The Grijalva Heritage
The Grijalva story begins in 1518 when Juan de Grijalva led an expedition to the Yucatan. Discovering a large river, the soldiers insisted it be named for Juan and the Rio de Grijalva, so named, flows today. The expedition itself was so successful Gobernador Diego de Velasquez ordered a second command for Hernando Cortez the following year; the result was the conquest of the Aztec empire. 
Sebastian de Grijalva, a member of the entrada of Panfilo de Navarrez in New Spain, received his command of Sosola y Tenexpa in 1520 which was preserved in the hands of the family through three generations. 
Hernando de Grijalva helped lead the exploration of the west coast of Mexico in 1533. The San Loranzo, a ship captained by Hernando de Grijalva, became separated from Hernando de Cortez' flagship, and later discovered an island about four hundred miles west of Colima, New Spain (Mexico) and later put in at Acapulco in 1534. Cortez discovered California as a part of the expedition. 

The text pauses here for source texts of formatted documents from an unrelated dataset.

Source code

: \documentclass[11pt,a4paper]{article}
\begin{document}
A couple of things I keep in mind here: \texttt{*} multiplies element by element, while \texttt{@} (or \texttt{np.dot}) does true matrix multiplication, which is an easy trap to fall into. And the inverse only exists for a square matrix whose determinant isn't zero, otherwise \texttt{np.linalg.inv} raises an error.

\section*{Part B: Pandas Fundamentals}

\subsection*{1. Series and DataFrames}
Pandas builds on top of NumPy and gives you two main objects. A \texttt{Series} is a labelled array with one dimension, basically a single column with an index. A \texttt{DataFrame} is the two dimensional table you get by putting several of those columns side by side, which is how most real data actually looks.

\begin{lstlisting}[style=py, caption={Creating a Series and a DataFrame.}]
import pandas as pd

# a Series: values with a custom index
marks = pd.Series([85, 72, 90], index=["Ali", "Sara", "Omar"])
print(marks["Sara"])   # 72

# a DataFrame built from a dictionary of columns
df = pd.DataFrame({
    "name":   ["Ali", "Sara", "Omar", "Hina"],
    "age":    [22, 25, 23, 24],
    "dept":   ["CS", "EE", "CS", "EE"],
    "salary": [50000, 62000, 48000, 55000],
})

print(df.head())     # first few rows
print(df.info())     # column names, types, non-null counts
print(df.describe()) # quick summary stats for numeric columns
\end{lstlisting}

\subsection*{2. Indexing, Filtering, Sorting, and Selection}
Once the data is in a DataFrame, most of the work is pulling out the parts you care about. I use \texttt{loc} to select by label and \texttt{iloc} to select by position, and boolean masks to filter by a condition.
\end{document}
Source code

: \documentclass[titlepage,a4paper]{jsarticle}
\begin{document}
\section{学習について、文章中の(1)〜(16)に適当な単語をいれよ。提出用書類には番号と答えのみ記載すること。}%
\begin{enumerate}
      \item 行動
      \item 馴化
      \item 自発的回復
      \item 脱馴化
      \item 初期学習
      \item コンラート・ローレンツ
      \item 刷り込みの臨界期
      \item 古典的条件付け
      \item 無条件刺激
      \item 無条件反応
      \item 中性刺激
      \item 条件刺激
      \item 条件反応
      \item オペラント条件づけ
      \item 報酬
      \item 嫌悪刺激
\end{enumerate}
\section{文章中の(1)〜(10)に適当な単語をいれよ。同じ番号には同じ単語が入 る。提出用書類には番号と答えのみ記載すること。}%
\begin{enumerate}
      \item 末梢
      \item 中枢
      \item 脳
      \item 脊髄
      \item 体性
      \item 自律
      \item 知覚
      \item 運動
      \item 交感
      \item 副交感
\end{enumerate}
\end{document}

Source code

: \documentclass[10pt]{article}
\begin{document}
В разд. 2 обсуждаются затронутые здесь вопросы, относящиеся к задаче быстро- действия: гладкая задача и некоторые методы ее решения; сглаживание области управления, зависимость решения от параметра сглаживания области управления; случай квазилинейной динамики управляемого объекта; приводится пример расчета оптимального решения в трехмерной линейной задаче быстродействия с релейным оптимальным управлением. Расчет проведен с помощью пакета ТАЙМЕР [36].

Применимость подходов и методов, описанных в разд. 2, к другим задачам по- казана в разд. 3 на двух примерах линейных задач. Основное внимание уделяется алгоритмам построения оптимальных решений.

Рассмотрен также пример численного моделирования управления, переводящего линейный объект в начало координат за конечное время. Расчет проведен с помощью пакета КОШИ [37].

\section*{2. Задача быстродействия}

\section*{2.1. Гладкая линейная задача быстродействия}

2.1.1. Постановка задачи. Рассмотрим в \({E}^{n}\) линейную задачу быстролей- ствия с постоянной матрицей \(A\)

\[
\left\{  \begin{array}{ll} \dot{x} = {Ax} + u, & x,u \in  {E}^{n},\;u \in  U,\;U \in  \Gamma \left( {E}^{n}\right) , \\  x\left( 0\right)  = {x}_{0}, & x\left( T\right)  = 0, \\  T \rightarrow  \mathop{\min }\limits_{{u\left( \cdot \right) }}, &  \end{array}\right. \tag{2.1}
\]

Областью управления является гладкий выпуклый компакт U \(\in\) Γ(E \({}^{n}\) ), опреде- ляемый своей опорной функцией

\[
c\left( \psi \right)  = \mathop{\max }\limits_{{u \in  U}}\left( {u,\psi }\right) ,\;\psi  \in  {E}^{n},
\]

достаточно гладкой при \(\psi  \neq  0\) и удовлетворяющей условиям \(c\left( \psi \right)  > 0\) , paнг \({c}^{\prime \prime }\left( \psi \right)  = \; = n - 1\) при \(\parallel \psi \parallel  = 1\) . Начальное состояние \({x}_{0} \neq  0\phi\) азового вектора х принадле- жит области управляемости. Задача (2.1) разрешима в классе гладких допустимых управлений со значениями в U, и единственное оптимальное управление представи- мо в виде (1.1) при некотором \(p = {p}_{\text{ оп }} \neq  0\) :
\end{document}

Padre Kino, a Jesuit priest, opened the Sonora territory including Northern Mexico, Arizona and New Mexico from 1687 to 1711. Juan Pablo Grijalva, born near Mission Guevavi (Arizona) in 1741, grew up in Prima Alta Sonora. At that time, there were more than 50 Missions, six Pueblos and perhaps three Presidios. 
He enlisted in the military at Presidio Terrenate, Sonora, (Mexico) on January 1, 1763. He married Maria Dolores Valencia about a year later and over the course of 12 years, they had two girls. 
The record shows that he served honorably for ten years, receiving a promotion to corporal and that he could read and write. During his years of service in the garrison of Terrante, Sonora he had nine campaigns against both the Apaches and Seris, and during which he was twice wounded. 
The Anza Expedition
Juan Pablo Grijalva was second corporal of the Presidio Terrenate when appointed by Juan Bautista de Anza as Sergeant of the Expedition to Alta California. An important factor of the trip were the women and children -- four of which were born along the way (Bancroft states eight). 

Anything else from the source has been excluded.